WORK TASK
For each line in the data below that has the word "archives", copy that line.

Dataset entries
# # # # #

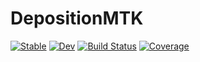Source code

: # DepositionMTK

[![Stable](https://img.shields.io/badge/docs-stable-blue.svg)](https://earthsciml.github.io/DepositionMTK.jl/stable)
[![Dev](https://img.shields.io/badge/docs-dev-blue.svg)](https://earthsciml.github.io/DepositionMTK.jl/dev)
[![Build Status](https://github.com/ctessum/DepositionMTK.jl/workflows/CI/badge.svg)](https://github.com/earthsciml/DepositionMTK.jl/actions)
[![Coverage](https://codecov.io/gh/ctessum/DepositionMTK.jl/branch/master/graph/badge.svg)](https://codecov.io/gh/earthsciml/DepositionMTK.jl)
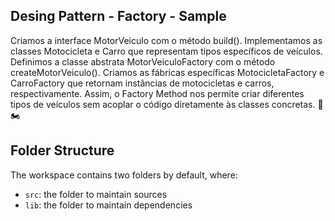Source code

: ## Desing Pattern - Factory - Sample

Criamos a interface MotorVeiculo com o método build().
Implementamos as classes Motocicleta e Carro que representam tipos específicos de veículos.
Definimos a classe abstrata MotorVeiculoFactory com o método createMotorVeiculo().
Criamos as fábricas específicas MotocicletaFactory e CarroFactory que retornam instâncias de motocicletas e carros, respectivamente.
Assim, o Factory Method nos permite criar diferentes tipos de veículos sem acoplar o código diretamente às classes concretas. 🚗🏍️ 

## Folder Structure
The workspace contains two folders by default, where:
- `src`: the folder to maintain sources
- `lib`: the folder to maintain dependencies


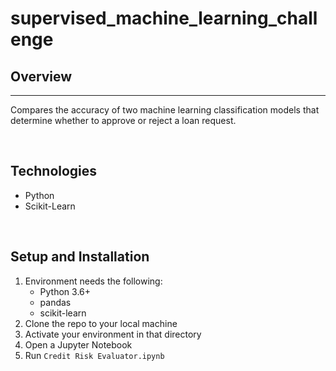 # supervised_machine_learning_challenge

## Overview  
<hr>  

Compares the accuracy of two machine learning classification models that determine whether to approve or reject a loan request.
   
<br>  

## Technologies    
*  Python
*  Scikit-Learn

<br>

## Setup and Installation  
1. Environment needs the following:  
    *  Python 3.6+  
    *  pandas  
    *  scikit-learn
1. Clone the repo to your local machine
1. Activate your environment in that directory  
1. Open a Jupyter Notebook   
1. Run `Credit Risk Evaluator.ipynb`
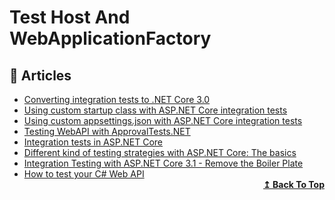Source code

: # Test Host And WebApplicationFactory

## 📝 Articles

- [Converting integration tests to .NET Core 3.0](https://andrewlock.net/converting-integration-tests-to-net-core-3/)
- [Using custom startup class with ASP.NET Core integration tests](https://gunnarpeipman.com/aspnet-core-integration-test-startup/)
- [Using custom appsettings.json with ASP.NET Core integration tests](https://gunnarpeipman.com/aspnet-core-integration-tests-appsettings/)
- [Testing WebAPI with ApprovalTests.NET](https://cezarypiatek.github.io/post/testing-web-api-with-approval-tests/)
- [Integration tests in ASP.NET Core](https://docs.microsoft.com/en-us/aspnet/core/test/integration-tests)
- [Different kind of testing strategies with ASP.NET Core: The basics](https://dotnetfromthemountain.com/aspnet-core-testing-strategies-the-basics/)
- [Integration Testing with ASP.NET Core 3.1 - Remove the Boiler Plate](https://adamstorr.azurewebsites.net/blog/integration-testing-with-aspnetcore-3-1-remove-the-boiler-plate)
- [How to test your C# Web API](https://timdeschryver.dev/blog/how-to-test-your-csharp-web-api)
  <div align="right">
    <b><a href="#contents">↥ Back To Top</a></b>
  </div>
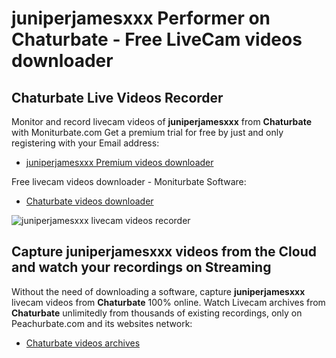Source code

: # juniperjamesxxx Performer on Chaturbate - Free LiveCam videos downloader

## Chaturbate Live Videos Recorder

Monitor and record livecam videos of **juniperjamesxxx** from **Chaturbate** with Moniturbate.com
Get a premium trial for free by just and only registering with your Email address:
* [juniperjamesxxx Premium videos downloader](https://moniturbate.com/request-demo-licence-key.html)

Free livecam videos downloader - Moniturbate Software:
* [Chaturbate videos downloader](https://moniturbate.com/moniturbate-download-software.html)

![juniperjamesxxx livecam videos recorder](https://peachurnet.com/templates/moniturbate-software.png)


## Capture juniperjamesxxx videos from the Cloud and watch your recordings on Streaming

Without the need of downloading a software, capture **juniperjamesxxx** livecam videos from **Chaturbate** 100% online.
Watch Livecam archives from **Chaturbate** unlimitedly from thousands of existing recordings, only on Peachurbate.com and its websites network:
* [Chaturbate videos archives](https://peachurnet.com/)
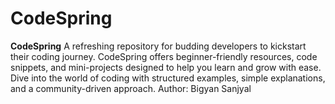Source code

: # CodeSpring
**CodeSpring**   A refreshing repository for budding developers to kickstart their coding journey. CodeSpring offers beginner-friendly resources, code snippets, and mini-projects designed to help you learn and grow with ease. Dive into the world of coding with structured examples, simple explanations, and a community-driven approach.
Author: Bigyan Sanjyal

# # # # #

REPLY
Watch Livecam archives from **Chaturbate** unlimitedly from thousands of existing recordings, only on Peachurbate.com and its websites network:
* [Chaturbate videos archives](https://peachurnet.com/)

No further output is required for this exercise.